■ Activity
Look through the entries below and say how many lines contain the string "systems". Give the number only.

■ Source material
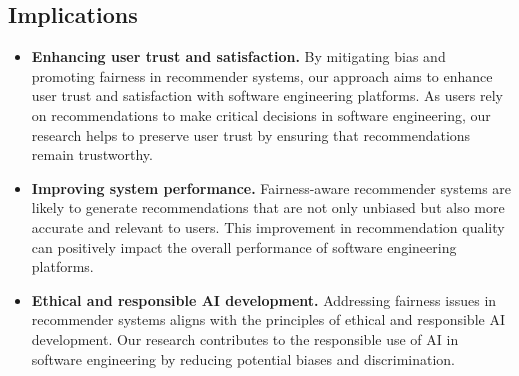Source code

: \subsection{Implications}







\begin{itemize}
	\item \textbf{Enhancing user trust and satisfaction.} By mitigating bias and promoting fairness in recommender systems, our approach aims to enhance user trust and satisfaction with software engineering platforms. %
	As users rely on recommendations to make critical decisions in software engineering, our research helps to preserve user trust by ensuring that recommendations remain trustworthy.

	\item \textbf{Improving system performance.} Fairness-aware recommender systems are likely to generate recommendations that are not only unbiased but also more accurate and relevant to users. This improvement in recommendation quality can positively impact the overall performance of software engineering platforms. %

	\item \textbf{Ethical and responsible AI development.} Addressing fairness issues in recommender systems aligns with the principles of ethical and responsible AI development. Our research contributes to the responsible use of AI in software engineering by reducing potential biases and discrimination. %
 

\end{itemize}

...

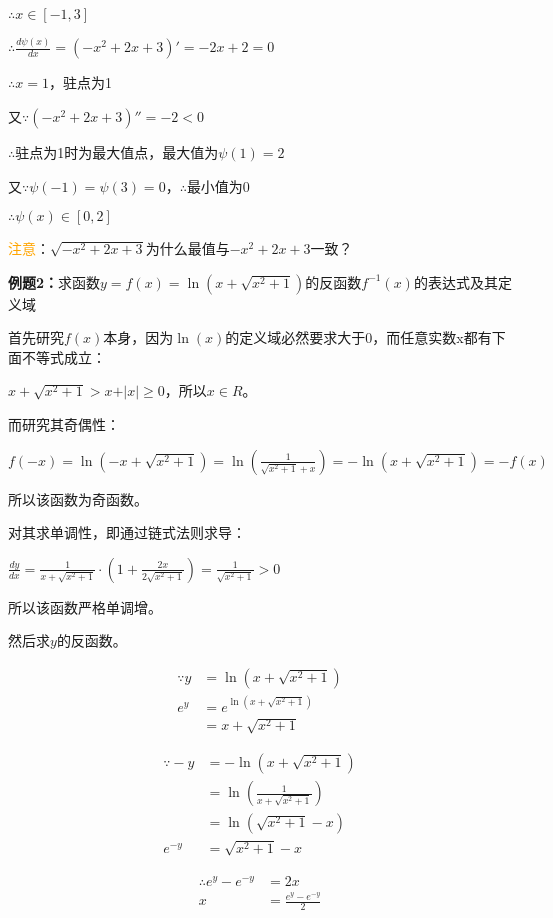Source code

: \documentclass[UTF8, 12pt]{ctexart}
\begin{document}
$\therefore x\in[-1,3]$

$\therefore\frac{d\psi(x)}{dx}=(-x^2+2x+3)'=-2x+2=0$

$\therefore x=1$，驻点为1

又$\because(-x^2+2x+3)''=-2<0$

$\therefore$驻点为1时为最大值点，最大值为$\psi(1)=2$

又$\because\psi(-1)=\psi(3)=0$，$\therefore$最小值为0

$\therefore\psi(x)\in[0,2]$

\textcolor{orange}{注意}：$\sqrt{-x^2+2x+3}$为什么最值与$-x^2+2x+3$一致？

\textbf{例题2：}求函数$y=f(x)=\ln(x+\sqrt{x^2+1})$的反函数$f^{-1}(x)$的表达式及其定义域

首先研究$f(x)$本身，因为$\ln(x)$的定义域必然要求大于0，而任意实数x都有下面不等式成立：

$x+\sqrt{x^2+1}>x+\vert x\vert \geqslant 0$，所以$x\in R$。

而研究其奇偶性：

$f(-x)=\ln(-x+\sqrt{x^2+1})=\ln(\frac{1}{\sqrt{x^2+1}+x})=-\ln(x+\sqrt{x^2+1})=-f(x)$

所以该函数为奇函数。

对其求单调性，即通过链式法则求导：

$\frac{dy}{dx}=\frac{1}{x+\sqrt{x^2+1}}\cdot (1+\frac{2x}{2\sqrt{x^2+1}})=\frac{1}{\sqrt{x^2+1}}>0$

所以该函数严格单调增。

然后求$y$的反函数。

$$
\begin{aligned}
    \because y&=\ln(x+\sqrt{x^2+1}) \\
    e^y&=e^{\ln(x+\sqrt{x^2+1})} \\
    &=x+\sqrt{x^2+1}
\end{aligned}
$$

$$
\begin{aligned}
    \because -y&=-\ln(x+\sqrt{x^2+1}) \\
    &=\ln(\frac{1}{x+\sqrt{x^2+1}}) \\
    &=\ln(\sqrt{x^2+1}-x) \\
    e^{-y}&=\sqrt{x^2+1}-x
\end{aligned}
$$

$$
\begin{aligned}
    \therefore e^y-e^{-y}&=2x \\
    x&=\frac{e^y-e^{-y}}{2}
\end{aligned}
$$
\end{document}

■ Problem solution
3